# [PROBLEM DESCRIPTION]
Could you show all lines in the entries below that contain the string "archiveId"?

# [SOURCE RECORDS]

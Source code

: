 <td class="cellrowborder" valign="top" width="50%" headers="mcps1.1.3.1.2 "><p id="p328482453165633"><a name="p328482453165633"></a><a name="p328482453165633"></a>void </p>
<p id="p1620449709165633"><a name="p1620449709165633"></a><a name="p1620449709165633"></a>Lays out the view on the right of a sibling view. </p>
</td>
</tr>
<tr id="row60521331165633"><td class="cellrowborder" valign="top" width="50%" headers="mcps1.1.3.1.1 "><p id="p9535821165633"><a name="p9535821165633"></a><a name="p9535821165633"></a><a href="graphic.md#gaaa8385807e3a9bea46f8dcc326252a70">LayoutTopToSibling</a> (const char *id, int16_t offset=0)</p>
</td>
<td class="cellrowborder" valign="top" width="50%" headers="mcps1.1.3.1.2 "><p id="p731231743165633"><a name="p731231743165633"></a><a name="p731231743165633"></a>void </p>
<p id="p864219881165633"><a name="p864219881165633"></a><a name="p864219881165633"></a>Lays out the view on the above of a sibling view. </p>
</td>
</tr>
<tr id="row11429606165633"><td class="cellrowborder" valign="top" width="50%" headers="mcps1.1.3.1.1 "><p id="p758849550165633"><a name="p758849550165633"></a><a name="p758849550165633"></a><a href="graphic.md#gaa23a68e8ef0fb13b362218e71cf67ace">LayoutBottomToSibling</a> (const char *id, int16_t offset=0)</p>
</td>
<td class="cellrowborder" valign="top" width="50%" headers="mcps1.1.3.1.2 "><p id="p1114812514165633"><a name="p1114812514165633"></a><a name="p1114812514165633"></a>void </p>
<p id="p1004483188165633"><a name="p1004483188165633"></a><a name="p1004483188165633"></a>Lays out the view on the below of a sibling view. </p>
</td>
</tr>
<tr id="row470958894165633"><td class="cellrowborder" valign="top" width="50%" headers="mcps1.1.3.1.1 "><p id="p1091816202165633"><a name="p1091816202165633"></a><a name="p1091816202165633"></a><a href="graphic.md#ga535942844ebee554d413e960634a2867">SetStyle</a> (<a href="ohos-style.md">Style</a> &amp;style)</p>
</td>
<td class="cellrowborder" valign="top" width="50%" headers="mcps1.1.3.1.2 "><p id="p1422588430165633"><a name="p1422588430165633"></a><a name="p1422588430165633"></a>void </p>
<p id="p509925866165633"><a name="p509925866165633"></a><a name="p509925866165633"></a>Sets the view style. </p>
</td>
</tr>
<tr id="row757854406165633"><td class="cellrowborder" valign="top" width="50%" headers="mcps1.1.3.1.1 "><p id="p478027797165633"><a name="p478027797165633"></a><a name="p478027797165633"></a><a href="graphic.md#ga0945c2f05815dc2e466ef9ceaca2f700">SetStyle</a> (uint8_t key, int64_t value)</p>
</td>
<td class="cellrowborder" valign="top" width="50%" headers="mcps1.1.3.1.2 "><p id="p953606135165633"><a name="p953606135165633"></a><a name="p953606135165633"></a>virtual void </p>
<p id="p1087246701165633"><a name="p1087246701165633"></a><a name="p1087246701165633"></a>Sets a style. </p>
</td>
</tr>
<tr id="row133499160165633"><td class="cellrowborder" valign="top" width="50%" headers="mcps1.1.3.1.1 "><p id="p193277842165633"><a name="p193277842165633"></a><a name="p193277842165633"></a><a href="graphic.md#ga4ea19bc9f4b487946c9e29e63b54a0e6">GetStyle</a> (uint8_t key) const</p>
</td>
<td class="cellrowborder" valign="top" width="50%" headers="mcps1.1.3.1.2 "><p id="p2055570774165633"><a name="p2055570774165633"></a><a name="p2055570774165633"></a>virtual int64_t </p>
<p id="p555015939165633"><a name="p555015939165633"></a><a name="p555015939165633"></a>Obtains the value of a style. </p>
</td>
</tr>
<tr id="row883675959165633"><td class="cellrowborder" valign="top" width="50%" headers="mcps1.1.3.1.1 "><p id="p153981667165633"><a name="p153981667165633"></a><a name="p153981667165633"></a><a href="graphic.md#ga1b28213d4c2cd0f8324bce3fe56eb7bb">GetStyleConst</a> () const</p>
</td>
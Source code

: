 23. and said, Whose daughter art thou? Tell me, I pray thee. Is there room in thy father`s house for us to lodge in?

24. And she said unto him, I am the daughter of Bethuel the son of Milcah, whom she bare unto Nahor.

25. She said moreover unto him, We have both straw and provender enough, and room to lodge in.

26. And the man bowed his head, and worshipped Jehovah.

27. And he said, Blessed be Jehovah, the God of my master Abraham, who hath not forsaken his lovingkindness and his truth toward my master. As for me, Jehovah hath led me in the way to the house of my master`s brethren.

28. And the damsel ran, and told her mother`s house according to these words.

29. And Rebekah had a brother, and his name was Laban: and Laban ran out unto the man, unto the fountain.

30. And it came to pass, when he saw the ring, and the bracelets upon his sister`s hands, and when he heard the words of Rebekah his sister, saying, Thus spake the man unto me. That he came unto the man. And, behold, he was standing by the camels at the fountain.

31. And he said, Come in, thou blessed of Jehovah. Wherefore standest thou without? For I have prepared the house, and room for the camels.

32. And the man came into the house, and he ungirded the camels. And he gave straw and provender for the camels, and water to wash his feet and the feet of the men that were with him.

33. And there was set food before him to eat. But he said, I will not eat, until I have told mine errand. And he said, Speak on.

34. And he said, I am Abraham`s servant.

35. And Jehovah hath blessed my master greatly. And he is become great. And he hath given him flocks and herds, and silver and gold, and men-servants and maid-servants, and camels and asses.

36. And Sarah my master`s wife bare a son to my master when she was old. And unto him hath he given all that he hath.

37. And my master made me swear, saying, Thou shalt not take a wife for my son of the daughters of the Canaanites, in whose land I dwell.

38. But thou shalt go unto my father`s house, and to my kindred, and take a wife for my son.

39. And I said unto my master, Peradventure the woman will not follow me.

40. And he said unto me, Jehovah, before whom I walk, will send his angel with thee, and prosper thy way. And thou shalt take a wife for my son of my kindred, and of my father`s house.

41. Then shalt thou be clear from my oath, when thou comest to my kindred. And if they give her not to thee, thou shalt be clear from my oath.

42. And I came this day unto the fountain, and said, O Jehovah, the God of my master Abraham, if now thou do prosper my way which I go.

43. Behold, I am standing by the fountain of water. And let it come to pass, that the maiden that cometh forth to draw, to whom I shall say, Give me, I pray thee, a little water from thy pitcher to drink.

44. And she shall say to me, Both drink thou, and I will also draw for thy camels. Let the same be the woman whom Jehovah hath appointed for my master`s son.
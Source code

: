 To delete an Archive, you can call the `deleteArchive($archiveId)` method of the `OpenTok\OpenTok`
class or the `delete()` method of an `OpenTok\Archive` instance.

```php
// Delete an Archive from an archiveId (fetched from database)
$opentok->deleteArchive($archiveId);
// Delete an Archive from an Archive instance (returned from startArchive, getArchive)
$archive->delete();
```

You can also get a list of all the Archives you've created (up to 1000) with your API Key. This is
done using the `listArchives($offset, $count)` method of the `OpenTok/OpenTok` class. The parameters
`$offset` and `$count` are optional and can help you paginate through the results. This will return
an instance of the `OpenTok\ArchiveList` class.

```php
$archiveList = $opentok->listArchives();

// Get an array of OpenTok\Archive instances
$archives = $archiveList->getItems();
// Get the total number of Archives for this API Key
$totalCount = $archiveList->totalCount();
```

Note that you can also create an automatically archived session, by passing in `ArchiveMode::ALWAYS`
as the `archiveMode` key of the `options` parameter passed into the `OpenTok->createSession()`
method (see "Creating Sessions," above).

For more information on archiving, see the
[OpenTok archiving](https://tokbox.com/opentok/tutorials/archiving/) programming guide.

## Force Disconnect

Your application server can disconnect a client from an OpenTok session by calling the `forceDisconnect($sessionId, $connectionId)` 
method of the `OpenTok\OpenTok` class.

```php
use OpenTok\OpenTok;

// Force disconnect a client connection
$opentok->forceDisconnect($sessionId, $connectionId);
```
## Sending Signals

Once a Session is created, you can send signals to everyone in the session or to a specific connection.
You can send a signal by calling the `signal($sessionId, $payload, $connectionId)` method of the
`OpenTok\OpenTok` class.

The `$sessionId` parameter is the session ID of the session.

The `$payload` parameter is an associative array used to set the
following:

# [SOLVED PROBLEM]
: To delete an Archive, you can call the `deleteArchive($archiveId)` method of the `OpenTok\OpenTok`
// Delete an Archive from an archiveId (fetched from database)
$opentok->deleteArchive($archiveId);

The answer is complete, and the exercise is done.